Le Vent Se Lève – À la lecture de votre ouvrage, la dématérialisation de l’économie, tant vantée depuis des années, semble relever de l’illusion la plus totale. Comment se fait-il que l’avènement des technologies digitales se traduise au contraire par une consommation croissante de ressources ?

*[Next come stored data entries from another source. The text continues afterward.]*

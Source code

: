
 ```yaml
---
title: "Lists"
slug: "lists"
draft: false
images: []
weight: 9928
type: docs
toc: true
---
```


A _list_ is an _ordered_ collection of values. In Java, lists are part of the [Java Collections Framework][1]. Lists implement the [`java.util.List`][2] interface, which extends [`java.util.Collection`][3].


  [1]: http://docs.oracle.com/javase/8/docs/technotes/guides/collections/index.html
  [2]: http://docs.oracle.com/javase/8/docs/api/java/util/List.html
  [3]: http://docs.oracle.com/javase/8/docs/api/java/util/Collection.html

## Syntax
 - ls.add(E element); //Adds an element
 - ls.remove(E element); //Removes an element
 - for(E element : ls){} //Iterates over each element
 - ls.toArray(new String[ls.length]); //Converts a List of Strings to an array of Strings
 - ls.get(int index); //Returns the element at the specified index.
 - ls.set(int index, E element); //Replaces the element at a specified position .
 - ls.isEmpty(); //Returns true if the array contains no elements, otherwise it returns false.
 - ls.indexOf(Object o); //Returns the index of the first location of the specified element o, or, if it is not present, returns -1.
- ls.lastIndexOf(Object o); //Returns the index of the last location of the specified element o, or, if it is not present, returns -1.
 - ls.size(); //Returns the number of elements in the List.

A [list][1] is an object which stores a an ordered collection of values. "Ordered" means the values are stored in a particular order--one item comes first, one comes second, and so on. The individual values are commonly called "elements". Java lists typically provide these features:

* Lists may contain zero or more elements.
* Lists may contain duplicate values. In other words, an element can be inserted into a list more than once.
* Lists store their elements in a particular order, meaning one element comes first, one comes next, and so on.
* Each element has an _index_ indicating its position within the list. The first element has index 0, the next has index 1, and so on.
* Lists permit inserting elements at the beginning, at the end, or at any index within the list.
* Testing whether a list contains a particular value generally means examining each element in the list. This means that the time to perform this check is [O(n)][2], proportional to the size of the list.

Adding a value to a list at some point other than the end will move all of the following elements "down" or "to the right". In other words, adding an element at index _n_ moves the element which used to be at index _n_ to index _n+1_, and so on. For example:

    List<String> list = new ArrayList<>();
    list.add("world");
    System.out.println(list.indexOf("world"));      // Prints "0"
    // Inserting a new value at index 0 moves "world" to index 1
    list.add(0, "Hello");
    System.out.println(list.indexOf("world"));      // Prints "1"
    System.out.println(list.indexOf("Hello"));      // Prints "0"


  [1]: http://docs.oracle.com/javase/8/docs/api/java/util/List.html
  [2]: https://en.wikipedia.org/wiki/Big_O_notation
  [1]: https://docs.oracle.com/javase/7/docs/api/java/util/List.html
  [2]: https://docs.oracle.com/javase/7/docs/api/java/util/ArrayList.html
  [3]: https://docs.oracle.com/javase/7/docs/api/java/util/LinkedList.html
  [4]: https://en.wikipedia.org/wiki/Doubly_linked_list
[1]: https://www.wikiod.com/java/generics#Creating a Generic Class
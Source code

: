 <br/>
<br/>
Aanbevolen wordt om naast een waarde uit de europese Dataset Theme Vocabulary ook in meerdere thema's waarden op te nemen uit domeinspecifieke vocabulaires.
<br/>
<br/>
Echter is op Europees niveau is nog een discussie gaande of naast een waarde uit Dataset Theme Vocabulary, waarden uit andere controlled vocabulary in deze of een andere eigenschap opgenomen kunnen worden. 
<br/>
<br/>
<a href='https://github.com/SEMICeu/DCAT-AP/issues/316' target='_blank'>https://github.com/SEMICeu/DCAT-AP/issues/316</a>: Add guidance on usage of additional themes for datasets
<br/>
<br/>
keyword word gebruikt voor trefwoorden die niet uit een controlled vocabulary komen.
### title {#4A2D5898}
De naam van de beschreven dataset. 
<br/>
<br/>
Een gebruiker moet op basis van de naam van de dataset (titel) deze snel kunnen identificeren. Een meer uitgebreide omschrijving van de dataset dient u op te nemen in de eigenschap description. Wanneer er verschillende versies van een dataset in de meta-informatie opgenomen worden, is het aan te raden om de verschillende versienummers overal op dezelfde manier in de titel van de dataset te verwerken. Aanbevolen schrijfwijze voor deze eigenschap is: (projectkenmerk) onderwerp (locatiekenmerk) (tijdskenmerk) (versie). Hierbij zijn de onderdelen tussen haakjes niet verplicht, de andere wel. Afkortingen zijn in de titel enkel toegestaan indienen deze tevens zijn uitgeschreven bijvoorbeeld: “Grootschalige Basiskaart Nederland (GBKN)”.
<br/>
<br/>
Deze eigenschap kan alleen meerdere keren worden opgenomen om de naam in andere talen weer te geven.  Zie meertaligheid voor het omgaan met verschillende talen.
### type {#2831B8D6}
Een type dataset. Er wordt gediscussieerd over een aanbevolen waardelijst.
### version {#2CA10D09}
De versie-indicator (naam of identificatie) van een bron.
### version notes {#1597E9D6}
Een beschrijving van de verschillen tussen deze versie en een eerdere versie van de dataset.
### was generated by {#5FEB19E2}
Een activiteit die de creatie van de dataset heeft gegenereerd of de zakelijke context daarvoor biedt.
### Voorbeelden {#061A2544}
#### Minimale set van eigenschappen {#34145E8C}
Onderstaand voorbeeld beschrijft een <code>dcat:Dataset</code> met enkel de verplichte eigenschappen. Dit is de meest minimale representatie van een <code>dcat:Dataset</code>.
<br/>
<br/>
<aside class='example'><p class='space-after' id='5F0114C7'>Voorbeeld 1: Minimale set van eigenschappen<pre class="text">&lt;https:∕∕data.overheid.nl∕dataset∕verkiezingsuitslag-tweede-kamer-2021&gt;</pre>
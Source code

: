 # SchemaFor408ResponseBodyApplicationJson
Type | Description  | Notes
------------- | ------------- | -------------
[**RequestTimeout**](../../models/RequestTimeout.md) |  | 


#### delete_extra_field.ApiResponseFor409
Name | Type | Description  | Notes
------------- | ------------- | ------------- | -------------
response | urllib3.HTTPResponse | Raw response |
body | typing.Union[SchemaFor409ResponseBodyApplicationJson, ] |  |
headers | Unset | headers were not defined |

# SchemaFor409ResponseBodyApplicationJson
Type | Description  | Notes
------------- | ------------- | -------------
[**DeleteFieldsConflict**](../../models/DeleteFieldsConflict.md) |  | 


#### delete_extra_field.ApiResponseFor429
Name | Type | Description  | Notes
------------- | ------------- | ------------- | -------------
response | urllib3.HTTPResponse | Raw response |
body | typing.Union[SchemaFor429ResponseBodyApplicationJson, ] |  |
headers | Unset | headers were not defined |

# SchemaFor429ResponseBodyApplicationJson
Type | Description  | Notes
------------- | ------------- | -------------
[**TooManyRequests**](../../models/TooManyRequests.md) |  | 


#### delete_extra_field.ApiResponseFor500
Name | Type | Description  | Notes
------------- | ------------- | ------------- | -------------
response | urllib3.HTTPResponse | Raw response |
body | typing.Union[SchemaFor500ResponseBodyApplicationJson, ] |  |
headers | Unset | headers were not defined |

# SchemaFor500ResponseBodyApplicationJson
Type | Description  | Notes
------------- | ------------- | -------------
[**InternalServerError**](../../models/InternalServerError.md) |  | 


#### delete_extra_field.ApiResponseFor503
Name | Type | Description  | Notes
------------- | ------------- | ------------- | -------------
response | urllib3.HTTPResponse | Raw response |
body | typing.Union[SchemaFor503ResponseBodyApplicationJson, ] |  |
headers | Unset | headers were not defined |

Guillaume Pitron – Les technologies digitales sont faites de matières premières. Au vu de leur complexité, elles nécessitent toujours plus de matière première, dans une grande variété, aux propriétés chimiques peu communes. Je prends l’exemple d’un téléphone portable : aujourd’hui, il contient entre 50 et 60 matières premières, contre une dizaine pour un téléphone des années 1960 et 30 pour un téléphone des années 1990. On observe donc une inflation de l’usage de matière premières. Parce qu’un téléphone aujourd’hui, ça ne sert pas qu’à téléphoner. Il sert à rencontrer l’âme sœur, commander une pizza, prendre une photo, se géolocaliser, etc. L’inflation des ressources s’explique par la multiplicité des usages permis par les les technologies numériques.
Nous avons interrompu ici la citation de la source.